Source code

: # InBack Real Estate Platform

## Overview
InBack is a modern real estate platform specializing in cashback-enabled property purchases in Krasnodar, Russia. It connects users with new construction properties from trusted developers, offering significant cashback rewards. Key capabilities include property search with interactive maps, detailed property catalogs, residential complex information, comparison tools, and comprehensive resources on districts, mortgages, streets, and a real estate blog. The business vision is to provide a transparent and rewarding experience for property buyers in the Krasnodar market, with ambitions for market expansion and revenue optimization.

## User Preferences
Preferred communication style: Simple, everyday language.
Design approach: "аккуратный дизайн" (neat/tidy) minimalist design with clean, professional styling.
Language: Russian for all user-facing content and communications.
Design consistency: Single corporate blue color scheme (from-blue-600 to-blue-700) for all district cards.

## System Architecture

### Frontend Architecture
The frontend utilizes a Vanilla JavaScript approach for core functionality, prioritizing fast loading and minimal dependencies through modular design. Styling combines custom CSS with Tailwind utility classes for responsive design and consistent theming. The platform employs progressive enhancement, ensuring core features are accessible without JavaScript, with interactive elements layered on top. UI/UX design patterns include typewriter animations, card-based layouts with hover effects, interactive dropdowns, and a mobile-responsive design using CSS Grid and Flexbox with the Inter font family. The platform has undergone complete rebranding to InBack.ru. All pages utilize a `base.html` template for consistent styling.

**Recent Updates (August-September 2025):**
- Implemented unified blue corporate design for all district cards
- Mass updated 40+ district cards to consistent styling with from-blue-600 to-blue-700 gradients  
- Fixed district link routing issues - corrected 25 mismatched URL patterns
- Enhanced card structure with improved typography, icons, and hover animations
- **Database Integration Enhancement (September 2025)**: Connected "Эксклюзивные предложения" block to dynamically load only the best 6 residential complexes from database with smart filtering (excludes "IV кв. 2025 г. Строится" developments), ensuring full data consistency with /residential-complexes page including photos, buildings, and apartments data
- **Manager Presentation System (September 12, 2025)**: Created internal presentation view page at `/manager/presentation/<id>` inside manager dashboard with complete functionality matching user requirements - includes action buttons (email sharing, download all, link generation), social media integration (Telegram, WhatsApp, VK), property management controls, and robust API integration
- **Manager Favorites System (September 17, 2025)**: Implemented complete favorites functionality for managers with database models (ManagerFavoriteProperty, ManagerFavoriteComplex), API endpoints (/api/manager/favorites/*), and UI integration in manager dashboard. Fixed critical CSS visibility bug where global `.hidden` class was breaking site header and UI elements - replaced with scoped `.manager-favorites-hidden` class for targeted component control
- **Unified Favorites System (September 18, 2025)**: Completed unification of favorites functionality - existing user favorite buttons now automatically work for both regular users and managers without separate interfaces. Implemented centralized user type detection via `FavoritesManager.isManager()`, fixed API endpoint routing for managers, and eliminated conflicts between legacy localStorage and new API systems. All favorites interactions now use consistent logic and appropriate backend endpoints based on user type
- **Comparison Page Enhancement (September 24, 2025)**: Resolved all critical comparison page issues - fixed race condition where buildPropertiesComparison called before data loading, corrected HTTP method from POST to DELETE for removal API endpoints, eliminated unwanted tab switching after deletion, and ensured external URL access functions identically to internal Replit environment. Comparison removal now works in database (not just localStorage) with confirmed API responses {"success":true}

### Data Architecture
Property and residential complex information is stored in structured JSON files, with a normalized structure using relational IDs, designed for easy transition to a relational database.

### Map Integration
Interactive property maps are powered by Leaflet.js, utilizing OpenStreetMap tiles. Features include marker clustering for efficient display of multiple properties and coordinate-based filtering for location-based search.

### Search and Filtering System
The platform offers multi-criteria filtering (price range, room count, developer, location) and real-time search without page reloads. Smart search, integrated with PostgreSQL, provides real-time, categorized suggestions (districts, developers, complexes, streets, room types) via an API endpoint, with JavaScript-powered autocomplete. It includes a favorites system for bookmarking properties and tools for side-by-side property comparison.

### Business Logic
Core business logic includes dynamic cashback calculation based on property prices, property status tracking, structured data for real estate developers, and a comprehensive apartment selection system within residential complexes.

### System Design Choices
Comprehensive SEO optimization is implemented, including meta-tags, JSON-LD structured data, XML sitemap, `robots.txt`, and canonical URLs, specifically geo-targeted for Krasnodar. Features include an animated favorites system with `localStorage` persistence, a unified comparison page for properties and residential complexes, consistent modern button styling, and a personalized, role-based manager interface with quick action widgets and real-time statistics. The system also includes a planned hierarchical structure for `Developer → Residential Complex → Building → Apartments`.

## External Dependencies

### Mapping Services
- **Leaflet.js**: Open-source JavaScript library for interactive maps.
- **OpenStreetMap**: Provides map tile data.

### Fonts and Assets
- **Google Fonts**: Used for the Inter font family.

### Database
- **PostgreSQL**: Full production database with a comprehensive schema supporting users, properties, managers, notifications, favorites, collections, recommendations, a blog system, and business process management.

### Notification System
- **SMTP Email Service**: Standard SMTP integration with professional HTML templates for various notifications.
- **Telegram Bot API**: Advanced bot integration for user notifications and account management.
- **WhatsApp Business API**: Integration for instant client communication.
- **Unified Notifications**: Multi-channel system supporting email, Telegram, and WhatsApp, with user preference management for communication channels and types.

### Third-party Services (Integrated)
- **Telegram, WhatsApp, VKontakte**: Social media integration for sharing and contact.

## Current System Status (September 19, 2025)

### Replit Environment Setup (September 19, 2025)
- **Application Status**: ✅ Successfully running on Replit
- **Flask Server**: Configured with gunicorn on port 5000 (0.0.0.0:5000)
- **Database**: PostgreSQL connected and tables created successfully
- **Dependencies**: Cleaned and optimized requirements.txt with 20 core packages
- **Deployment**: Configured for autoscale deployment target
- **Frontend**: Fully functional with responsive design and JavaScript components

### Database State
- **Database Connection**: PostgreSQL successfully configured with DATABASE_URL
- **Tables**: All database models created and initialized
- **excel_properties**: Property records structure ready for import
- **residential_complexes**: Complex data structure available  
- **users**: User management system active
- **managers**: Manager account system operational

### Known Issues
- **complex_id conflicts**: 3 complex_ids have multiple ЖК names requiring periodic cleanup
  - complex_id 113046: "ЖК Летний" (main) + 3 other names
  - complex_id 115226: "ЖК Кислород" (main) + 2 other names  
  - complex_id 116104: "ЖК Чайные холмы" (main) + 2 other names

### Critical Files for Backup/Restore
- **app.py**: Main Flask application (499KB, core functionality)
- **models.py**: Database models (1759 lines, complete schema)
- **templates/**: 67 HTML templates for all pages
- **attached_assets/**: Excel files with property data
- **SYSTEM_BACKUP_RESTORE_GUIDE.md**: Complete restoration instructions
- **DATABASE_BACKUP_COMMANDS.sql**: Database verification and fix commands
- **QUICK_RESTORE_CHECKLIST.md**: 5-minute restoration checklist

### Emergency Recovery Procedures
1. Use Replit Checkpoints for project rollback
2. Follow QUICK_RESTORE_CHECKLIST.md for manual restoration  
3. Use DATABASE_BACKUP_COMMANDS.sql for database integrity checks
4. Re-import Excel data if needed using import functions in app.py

> **TASK STATEMENT**: Repeat the records above in full, word for word.

> **EXERCISE ANSWER**:
Source code

: # InBack Real Estate Platform

## Overview
InBack is a modern real estate platform specializing in cashback-enabled property purchases in Krasnodar, Russia. It connects users with new construction properties from trusted developers, offering significant cashback rewards. Key capabilities include property search with interactive maps, detailed property catalogs, residential complex information, comparison tools, and comprehensive resources on districts, mortgages, streets, and a real estate blog. The business vision is to provide a transparent and rewarding experience for property buyers in the Krasnodar market, with ambitions for market expansion and revenue optimization.

## User Preferences
Preferred communication style: Simple, everyday language.
Design approach: "аккуратный дизайн" (neat/tidy) minimalist design with clean, professional styling.
Language: Russian for all user-facing content and communications.
Design consistency: Single corporate blue color scheme (from-blue-600 to-blue-700) for all district cards.

## System Architecture

### Frontend Architecture
The frontend utilizes a Vanilla JavaScript approach for core functionality, prioritizing fast loading and minimal dependencies through modular design. Styling combines custom CSS with Tailwind utility classes for responsive design and consistent theming. The platform employs progressive enhancement, ensuring core features are accessible without JavaScript, with interactive elements layered on top. UI/UX design patterns include typewriter animations, card-based layouts with hover effects, interactive dropdowns, and a mobile-responsive design using CSS Grid and Flexbox with the Inter font family. The platform has undergone complete rebranding to InBack.ru. All pages utilize a `base.html` template for consistent styling.

**Recent Updates (August-September 2025):**
- Implemented unified blue corporate design for all district cards
- Mass updated 40+ district cards to consistent styling with from-blue-600 to-blue-700 gradients  
- Fixed district link routing issues - corrected 25 mismatched URL patterns
- Enhanced card structure with improved typography, icons, and hover animations
- **Database Integration Enhancement (September 2025)**: Connected "Эксклюзивные предложения" block to dynamically load only the best 6 residential complexes from database with smart filtering (excludes "IV кв. 2025 г. Строится" developments), ensuring full data consistency with /residential-complexes page including photos, buildings, and apartments data
- **Manager Presentation System (September 12, 2025)**: Created internal presentation view page at `/manager/presentation/<id>` inside manager dashboard with complete functionality matching user requirements - includes action buttons (email sharing, download all, link generation), social media integration (Telegram, WhatsApp, VK), property management controls, and robust API integration
- **Manager Favorites System (September 17, 2025)**: Implemented complete favorites functionality for managers with database models (ManagerFavoriteProperty, ManagerFavoriteComplex), API endpoints (/api/manager/favorites/*), and UI integration in manager dashboard. Fixed critical CSS visibility bug where global `.hidden` class was breaking site header and UI elements - replaced with scoped `.manager-favorites-hidden` class for targeted component control
- **Unified Favorites System (September 18, 2025)**: Completed unification of favorites functionality - existing user favorite buttons now automatically work for both regular users and managers without separate interfaces. Implemented centralized user type detection via `FavoritesManager.isManager()`, fixed API endpoint routing for managers, and eliminated conflicts between legacy localStorage and new API systems. All favorites interactions now use consistent logic and appropriate backend endpoints based on user type
- **Comparison Page Enhancement (September 24, 2025)**: Resolved all critical comparison page issues - fixed race condition where buildPropertiesComparison called before data loading, corrected HTTP method from POST to DELETE for removal API endpoints, eliminated unwanted tab switching after deletion, and ensured external URL access functions identically to internal Replit environment. Comparison removal now works in database (not just localStorage) with confirmed API responses {"success":true}

### Data Architecture
Property and residential complex information is stored in structured JSON files, with a normalized structure using relational IDs, designed for easy transition to a relational database.

### Map Integration
Interactive property maps are powered by Leaflet.js, utilizing OpenStreetMap tiles. Features include marker clustering for efficient display of multiple properties and coordinate-based filtering for location-based search.

### Search and Filtering System
The platform offers multi-criteria filtering (price range, room count, developer, location) and real-time search without page reloads. Smart search, integrated with PostgreSQL, provides real-time, categorized suggestions (districts, developers, complexes, streets, room types) via an API endpoint, with JavaScript-powered autocomplete. It includes a favorites system for bookmarking properties and tools for side-by-side property comparison.

### Business Logic
Core business logic includes dynamic cashback calculation based on property prices, property status tracking, structured data for real estate developers, and a comprehensive apartment selection system within residential complexes.

### System Design Choices
Comprehensive SEO optimization is implemented, including meta-tags, JSON-LD structured data, XML sitemap, `robots.txt`, and canonical URLs, specifically geo-targeted for Krasnodar. Features include an animated favorites system with `localStorage` persistence, a unified comparison page for properties and residential complexes, consistent modern button styling, and a personalized, role-based manager interface with quick action widgets and real-time statistics. The system also includes a planned hierarchical structure for `Developer → Residential Complex → Building → Apartments`.

## External Dependencies

### Mapping Services
- **Leaflet.js**: Open-source JavaScript library for interactive maps.
- **OpenStreetMap**: Provides map tile data.

### Fonts and Assets
- **Google Fonts**: Used for the Inter font family.

### Database
- **PostgreSQL**: Full production database with a comprehensive schema supporting users, properties, managers, notifications, favorites, collections, recommendations, a blog system, and business process management.

### Notification System
- **SMTP Email Service**: Standard SMTP integration with professional HTML templates for various notifications.
- **Telegram Bot API**: Advanced bot integration for user notifications and account management.
- **WhatsApp Business API**: Integration for instant client communication.
- **Unified Notifications**: Multi-channel system supporting email, Telegram, and WhatsApp, with user preference management for communication channels and types.

### Third-party Services (Integrated)
- **Telegram, WhatsApp, VKontakte**: Social media integration for sharing and contact.

## Current System Status (September 19, 2025)

### Replit Environment Setup (September 19, 2025)
- **Application Status**: ✅ Successfully running on Replit
- **Flask Server**: Configured with gunicorn on port 5000 (0.0.0.0:5000)
- **Database**: PostgreSQL connected and tables created successfully
- **Dependencies**: Cleaned and optimized requirements.txt with 20 core packages
- **Deployment**: Configured for autoscale deployment target
- **Frontend**: Fully functional with responsive design and JavaScript components

### Database State
- **Database Connection**: PostgreSQL successfully configured with DATABASE_URL
- **Tables**: All database models created and initialized
- **excel_properties**: Property records structure ready for import
- **residential_complexes**: Complex data structure available  
- **users**: User management system active
- **managers**: Manager account system operational

### Known Issues
- **complex_id conflicts**: 3 complex_ids have multiple ЖК names requiring periodic cleanup
  - complex_id 113046: "ЖК Летний" (main) + 3 other names
  - complex_id 115226: "ЖК Кислород" (main) + 2 other names  
  - complex_id 116104: "ЖК Чайные холмы" (main) + 2 other names

### Critical Files for Backup/Restore
- **app.py**: Main Flask application (499KB, core functionality)
- **models.py**: Database models (1759 lines, complete schema)
- **templates/**: 67 HTML templates for all pages
- **attached_assets/**: Excel files with property data
- **SYSTEM_BACKUP_RESTORE_GUIDE.md**: Complete restoration instructions
- **DATABASE_BACKUP_COMMANDS.sql**: Database verification and fix commands
- **QUICK_RESTORE_CHECKLIST.md**: 5-minute restoration checklist

### Emergency Recovery Procedures
1. Use Replit Checkpoints for project rollback
2. Follow QUICK_RESTORE_CHECKLIST.md for manual restoration  
3. Use DATABASE_BACKUP_COMMANDS.sql for database integrity checks
4. Re-import Excel data if needed using import functions in app.py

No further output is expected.